I appreciate that this conclusion runs counter to that arrived at in Jia.[6] There the Tribunal accepted a submission from the Respondent (a submission it now resiles from) to the effect that the legislative provision which confines the decision under review simply serves to clarify that decision but does not similarly confine the Tribunal’s jurisdiction.
[6] Jia and Secretary Department of Social Services [2017] AATA 1593 at [23]-[25].

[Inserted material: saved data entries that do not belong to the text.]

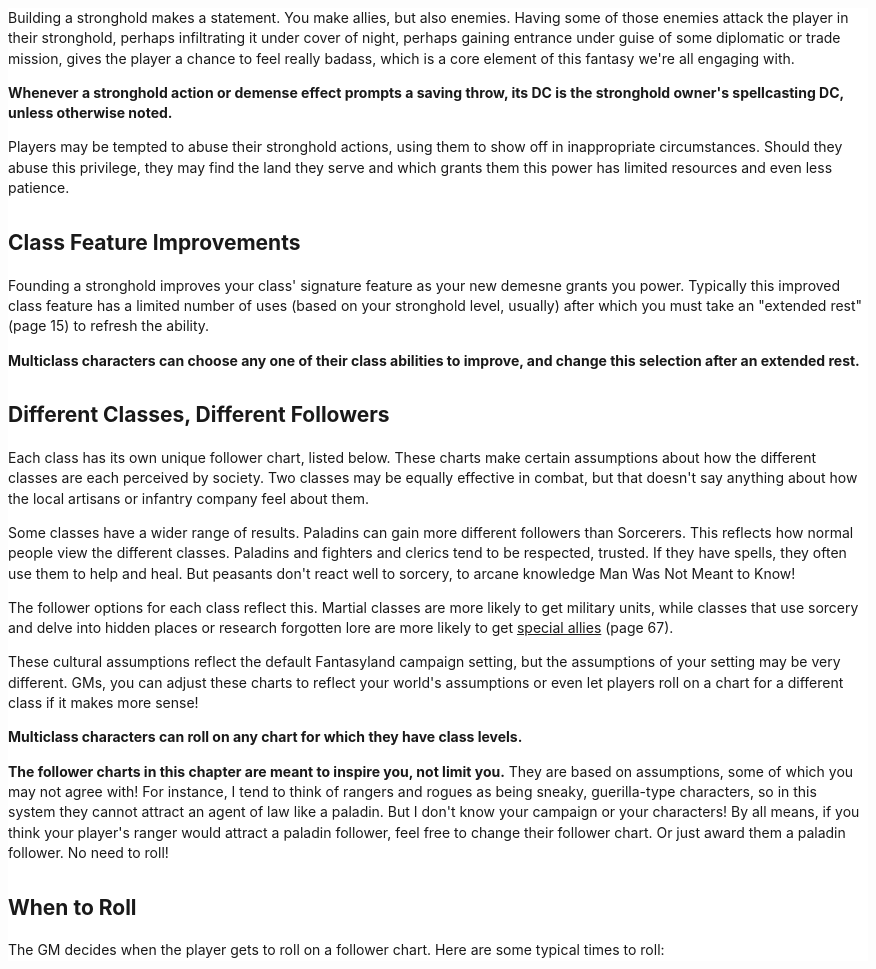 Building a stronghold makes a statement. You make allies, but also enemies. Having some of those enemies attack the player in their stronghold, perhaps infiltrating it under cover of night, perhaps gaining entrance under guise of some diplomatic or trade mission, gives the player a chance to feel really badass, which is a core element of this fantasy we're all engaging with.

**Whenever a stronghold action or demense effect prompts a saving throw, its DC is the stronghold owner's spellcasting DC, unless otherwise noted.**

Players may be tempted to abuse their stronghold actions, using them to show off in inappropriate circumstances. Should they abuse this privilege, they may find the land they serve and which grants them this power has limited resources and even less patience.

## Class Feature Improvements

Founding a stronghold improves your class' signature feature as your new demesne grants you power. Typically this improved class feature has a limited number of uses (based on your stronghold level, usually) after which you must take an "extended rest" (page 15) to refresh the ability.

**Multiclass characters can choose any one of their class abilities to improve, and change this selection after an extended rest.**

## Different Classes, Different Followers

Each class has its own unique follower chart, listed below. These charts make certain assumptions about how the different classes are each perceived by society. Two classes may be equally effective in combat, but that doesn't say anything about how the local artisans or infantry company feel about them.

Some classes have a wider range of results. Paladins can gain more different followers than Sorcerers. This reflects how normal people view the different classes. Paladins and fighters and clerics tend to be respected, trusted. If they have spells, they often use them to help and heal. But peasants don't react well to sorcery, to arcane knowledge Man Was Not Meant to Know!

The follower options for each class reflect this. Martial classes are more likely to get military units, while classes that use sorcery and delve into hidden places or research forgotten lore are more likely to get [special allies](compendium/tables/special-allies-saf.md) (page 67).

These cultural assumptions reflect the default Fantasyland campaign setting, but the assumptions of your setting may be very different. GMs, you can adjust these charts to reflect your world's assumptions or even let players roll on a chart for a different class if it makes more sense!

**Multiclass characters can roll on any chart for which they have class levels.**

**The follower charts in this chapter are meant to inspire you, not limit you.** They are based on assumptions, some of which you may not agree with! For instance, I tend to think of rangers and rogues as being sneaky, guerilla-type characters, so in this system they cannot attract an agent of law like a paladin. But I don't know your campaign or your characters! By all means, if you think your player's ranger would attract a paladin follower, feel free to change their follower chart. Or just award them a paladin follower. No need to roll!

## When to Roll

The GM decides when the player gets to roll on a follower chart. Here are some typical times to roll:
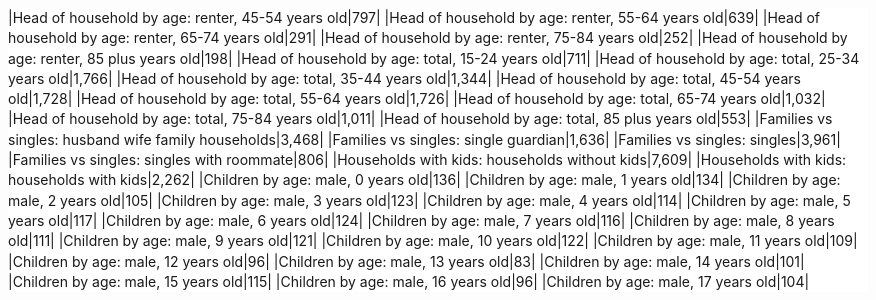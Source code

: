 |Head of household by age: renter, 45-54 years old|797|
|Head of household by age: renter, 55-64 years old|639|
|Head of household by age: renter, 65-74 years old|291|
|Head of household by age: renter, 75-84 years old|252|
|Head of household by age: renter, 85 plus years old|198|
|Head of household by age: total, 15-24 years old|711|
|Head of household by age: total, 25-34 years old|1,766|
|Head of household by age: total, 35-44 years old|1,344|
|Head of household by age: total, 45-54 years old|1,728|
|Head of household by age: total, 55-64 years old|1,726|
|Head of household by age: total, 65-74 years old|1,032|
|Head of household by age: total, 75-84 years old|1,011|
|Head of household by age: total, 85 plus years old|553|
|Families vs singles: husband wife family households|3,468|
|Families vs singles: single guardian|1,636|
|Families vs singles: singles|3,961|
|Families vs singles: singles with roommate|806|
|Households with kids: households without kids|7,609|
|Households with kids: households with kids|2,262|
|Children by age: male, 0 years old|136|
|Children by age: male, 1 years old|134|
|Children by age: male, 2 years old|105|
|Children by age: male, 3 years old|123|
|Children by age: male, 4 years old|114|
|Children by age: male, 5 years old|117|
|Children by age: male, 6 years old|124|
|Children by age: male, 7 years old|116|
|Children by age: male, 8 years old|111|
|Children by age: male, 9 years old|121|
|Children by age: male, 10 years old|122|
|Children by age: male, 11 years old|109|
|Children by age: male, 12 years old|96|
|Children by age: male, 13 years old|83|
|Children by age: male, 14 years old|101|
|Children by age: male, 15 years old|115|
|Children by age: male, 16 years old|96|
|Children by age: male, 17 years old|104|
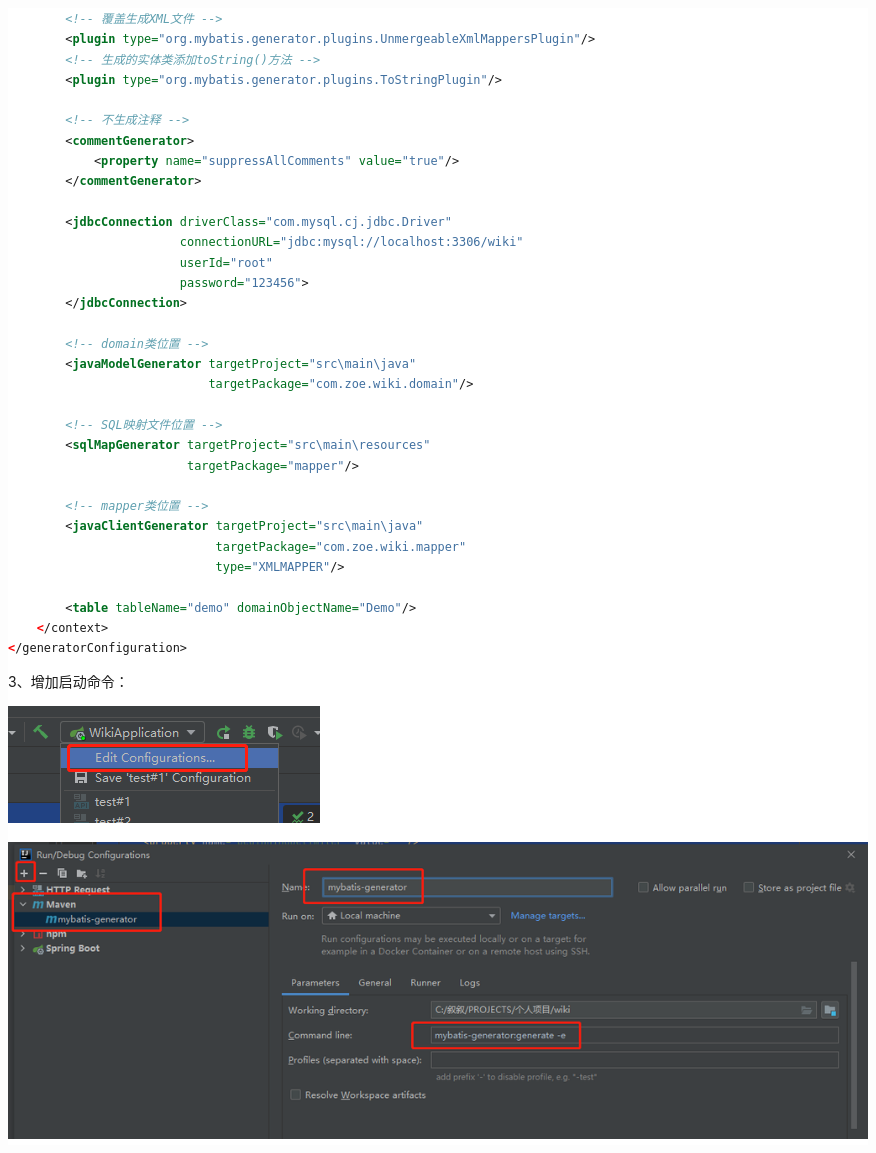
 ```xml
        <!-- 覆盖生成XML文件 -->
        <plugin type="org.mybatis.generator.plugins.UnmergeableXmlMappersPlugin"/>
        <!-- 生成的实体类添加toString()方法 -->
        <plugin type="org.mybatis.generator.plugins.ToStringPlugin"/>

        <!-- 不生成注释 -->
        <commentGenerator>
            <property name="suppressAllComments" value="true"/>
        </commentGenerator>

        <jdbcConnection driverClass="com.mysql.cj.jdbc.Driver"
                        connectionURL="jdbc:mysql://localhost:3306/wiki"
                        userId="root"
                        password="123456">
        </jdbcConnection>

        <!-- domain类位置 -->
        <javaModelGenerator targetProject="src\main\java"
                            targetPackage="com.zoe.wiki.domain"/>

        <!-- SQL映射文件位置 -->
        <sqlMapGenerator targetProject="src\main\resources"
                         targetPackage="mapper"/>

        <!-- mapper类位置 -->
        <javaClientGenerator targetProject="src\main\java"
                             targetPackage="com.zoe.wiki.mapper"
                             type="XMLMAPPER"/>

        <table tableName="demo" domainObjectName="Demo"/>
    </context>
</generatorConfiguration>
```

3、增加启动命令：

![image-20210627222643273](../images/start_command.png)

![image-20210627222559021](../images/mybatis.png)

With respect, anything that defines or limits the ambit of the decision under review is relevant to the Tribunal’s jurisdiction. This is because the decision under review delimits the Tribunal’s jurisdiction to exercise powers conferred on the original decision maker. It does so because the Tribunal only has jurisdiction to exercise those of the original decision-maker’s powers as are relevant to the decision.[7] Hence, identifying the decision under review is essential to a determination of the scope of the Tribunal’s jurisdiction to exercise powers of the original decision-maker. Accordingly, a legislative provision cannot both clarify the decision under review and be irrelevant to the Tribunal’s jurisdiction.

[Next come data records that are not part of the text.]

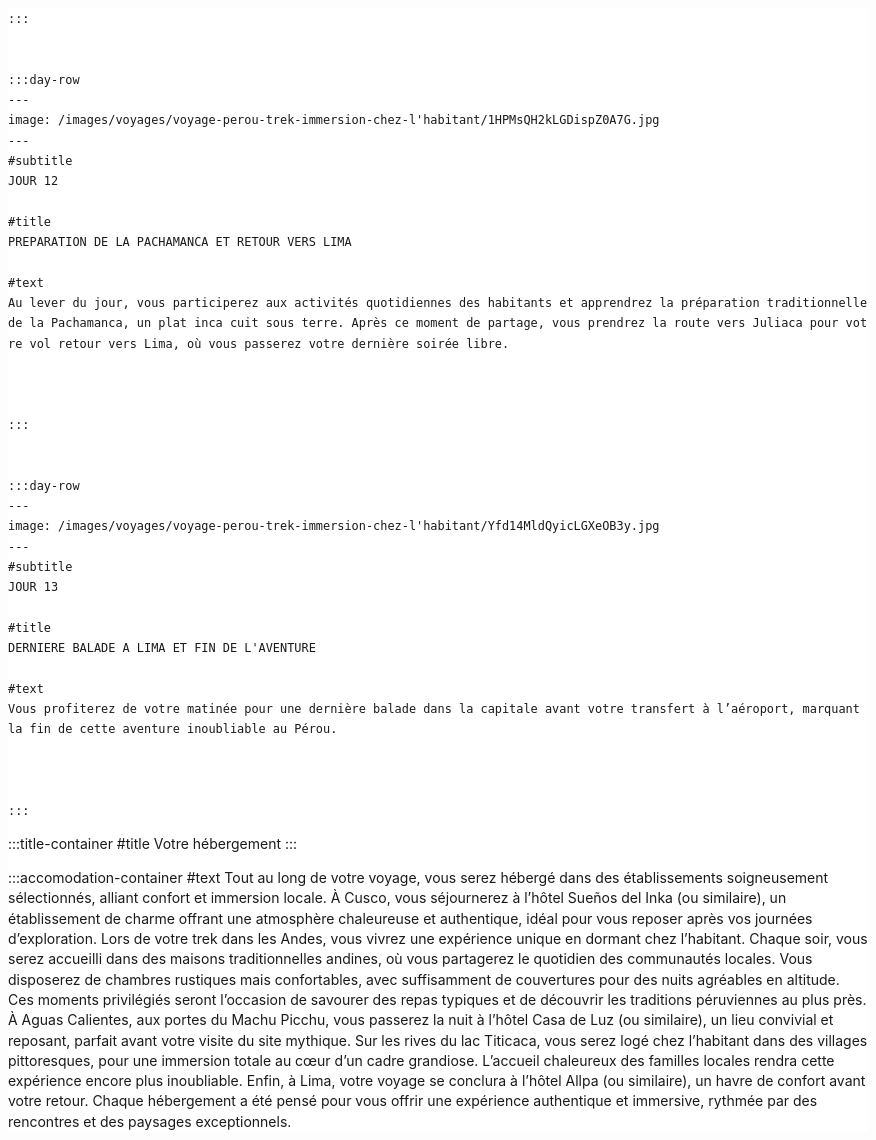 
    :::
    

    :::day-row
    ---
    image: /images/voyages/voyage-perou-trek-immersion-chez-l'habitant/1HPMsQH2kLGDispZ0A7G.jpg
    ---
    #subtitle
    JOUR 12

    #title
    PREPARATION DE LA PACHAMANCA ET RETOUR VERS LIMA

    #text
    Au lever du jour, vous participerez aux activités quotidiennes des habitants et apprendrez la préparation traditionnelle de la Pachamanca, un plat inca cuit sous terre. Après ce moment de partage, vous prendrez la route vers Juliaca pour votre vol retour vers Lima, où vous passerez votre dernière soirée libre.



    :::
    

    :::day-row
    ---
    image: /images/voyages/voyage-perou-trek-immersion-chez-l'habitant/Yfd14MldQyicLGXeOB3y.jpg
    ---
    #subtitle
    JOUR 13

    #title
    DERNIERE BALADE A LIMA ET FIN DE L'AVENTURE

    #text
    Vous profiterez de votre matinée pour une dernière balade dans la capitale avant votre transfert à l’aéroport, marquant la fin de cette aventure inoubliable au Pérou.



    :::
    

  :::title-container
  #title
  Votre hébergement
  :::

  :::accomodation-container
  #text
  Tout au long de votre voyage, vous serez hébergé dans des établissements soigneusement sélectionnés, alliant confort et immersion locale. À Cusco, vous séjournerez à l’hôtel Sueños del Inka (ou similaire), un établissement de charme offrant une atmosphère chaleureuse et authentique, idéal pour vous reposer après vos journées d’exploration. Lors de votre trek dans les Andes, vous vivrez une expérience unique en dormant chez l’habitant. Chaque soir, vous serez accueilli dans des maisons traditionnelles andines, où vous partagerez le quotidien des communautés locales. Vous disposerez de chambres rustiques mais confortables, avec suffisamment de couvertures pour des nuits agréables en altitude. Ces moments privilégiés seront l’occasion de savourer des repas typiques et de découvrir les traditions péruviennes au plus près. À Aguas Calientes, aux portes du Machu Picchu, vous passerez la nuit à l’hôtel Casa de Luz (ou similaire), un lieu convivial et reposant, parfait avant votre visite du site mythique. Sur les rives du lac Titicaca, vous serez logé chez l’habitant dans des villages pittoresques, pour une immersion totale au cœur d’un cadre grandiose. L’accueil chaleureux des familles locales rendra cette expérience encore plus inoubliable. Enfin, à Lima, votre voyage se conclura à l’hôtel Allpa (ou similaire), un havre de confort avant votre retour. Chaque hébergement a été pensé pour vous offrir une expérience authentique et immersive, rythmée par des rencontres et des paysages exceptionnels.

[7] Fletcher v FCT (1988) 19 FCR 442 at 451.
Moreover, a construction of the relevant provision which deprives it of any effect on Tribunal jurisdiction is one which deprives it of any effect whatsoever, as the result in Jia[8] makes clear. On the other hand, a construction of the relevant provision which serves to give operative effect to the words used by the legislature is reflective not of a penchant for technicality, as some might have it,[9] but, rather, of a long standing approach to construction that strives to give meaning to the will of the people as expressed in the words employed by their representatives in Parliament.[10]
[8] Jia at [29] where the Tribunal considered itself empowered to conduct a full merits review of the decision of the Tribunal on first review.

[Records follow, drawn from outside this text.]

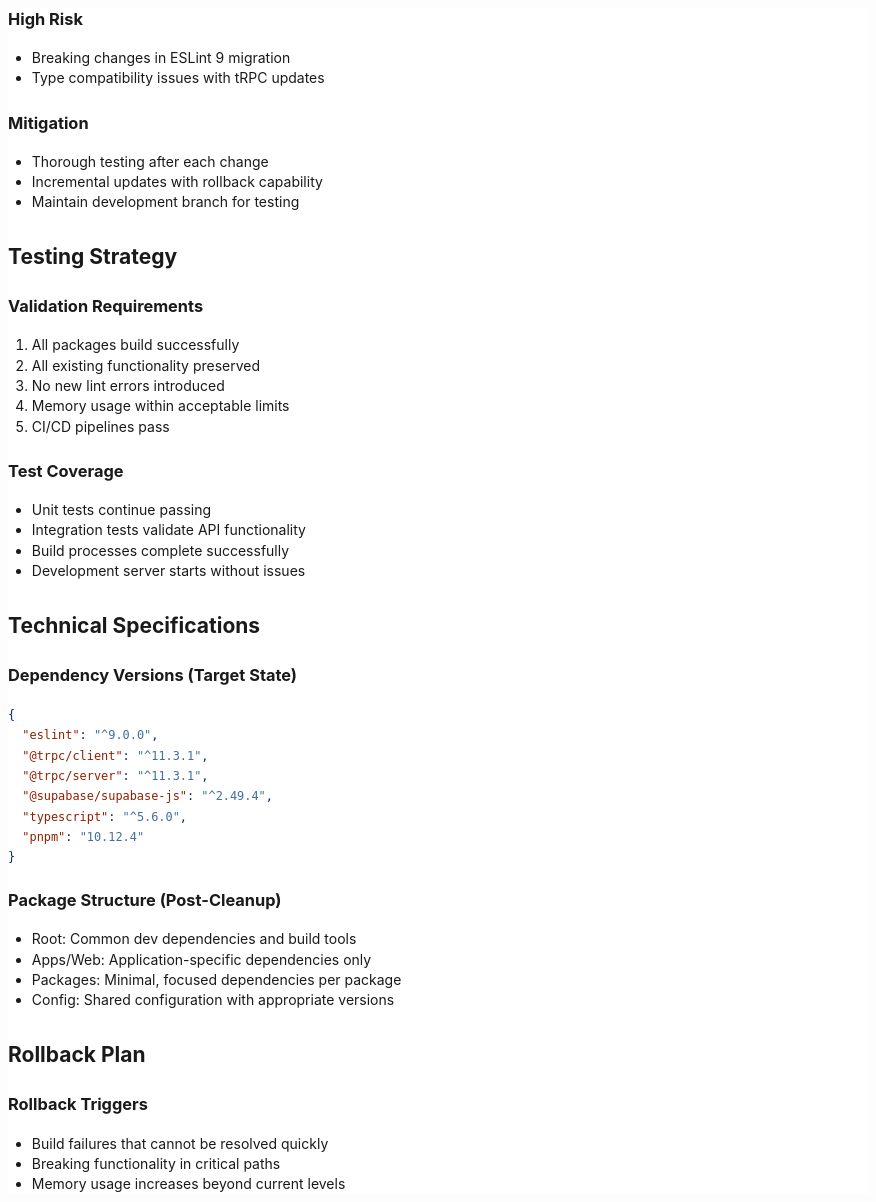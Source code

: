 ### High Risk
- Breaking changes in ESLint 9 migration
- Type compatibility issues with tRPC updates

### Mitigation
- Thorough testing after each change
- Incremental updates with rollback capability
- Maintain development branch for testing

## Testing Strategy

### Validation Requirements
1. All packages build successfully
2. All existing functionality preserved
3. No new lint errors introduced
4. Memory usage within acceptable limits
5. CI/CD pipelines pass

### Test Coverage
- Unit tests continue passing
- Integration tests validate API functionality
- Build processes complete successfully
- Development server starts without issues

## Technical Specifications

### Dependency Versions (Target State)
```json
{
  "eslint": "^9.0.0",
  "@trpc/client": "^11.3.1",
  "@trpc/server": "^11.3.1",
  "@supabase/supabase-js": "^2.49.4",
  "typescript": "^5.6.0",
  "pnpm": "10.12.4"
}
```

### Package Structure (Post-Cleanup)
- Root: Common dev dependencies and build tools
- Apps/Web: Application-specific dependencies only
- Packages: Minimal, focused dependencies per package
- Config: Shared configuration with appropriate versions

## Rollback Plan

### Rollback Triggers
- Build failures that cannot be resolved quickly
- Breaking functionality in critical paths
- Memory usage increases beyond current levels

[9] Cloros v Secretary, Dept of Social Services [2014] AATA 300 at [21].
[10] Commonwealth v Baume (1905) 2 CLR 405 at 414.
Lastly, the proposition (accepted in Jia) that the relevant provision has no effect on the Tribunal’s jurisdiction is not one adopted in a number of decisions to which I was referred by the Respondent. In essence, in those decisions, it was accepted that the provision operated to limit the Tribunal’s jurisdiction.[11] For instance, in the Davey decision.[12] the Tribunal stated that:
“The present matters fall within s 179(2)(d) of that provision. This means that the only aspect of the SSAT’s decision that may be reviewed are the SSAT’s directions to the respondent. The Tribunal, on the present application by Mr and Mrs Davey, is not able to review the merits of the decisions relating to whether or not overpayments were made to Mr and/or Mrs Davey, whether any debts were properly raised against them and, if so, whether any such debts may be waived.”
[11] Secretary Department of Family and Community Services and Owen [2002] AATA 1202; Re William Pearson and Secretary, Department of Families, Housing, Community Services and Indigenous Affairs [2010] AATA 1077 Aslanidis and Secretary Department of Families Housing Community Services and Indigenous Affairs [2010] AATA 429 at [28].
[12] Davey and Secretary Department of Families Housing Community Services and Indigenous Affairs [2008] AATA 888 at [4].
Accordingly, I have jurisdiction to review the direction which comprised part of the AAT first review decision. However, I have no power to, and have a duty not to, hear matters that fall outside the Tribunal’s jurisdiction. I do not have “…power to inquire at large into matters that might be of interest, but for which I have no power to review. In fact, the tribunal has a clear duty to decline to hear such matters…”[13]
[13] Re William Pearson and Secretary, Department of Families, Housing, Community Services and Indigenous Affairs [2010] AATA 1077 at [14].
As was the case in Davey, the issue of whether or not debts to be raised ought be waived is a matter that falls outside the jurisdiction now being exercised by the Tribunal. It is (as I have previously outlined) not an element of the decision now subject to review, being the direction that comprises part of the AAT first review decision.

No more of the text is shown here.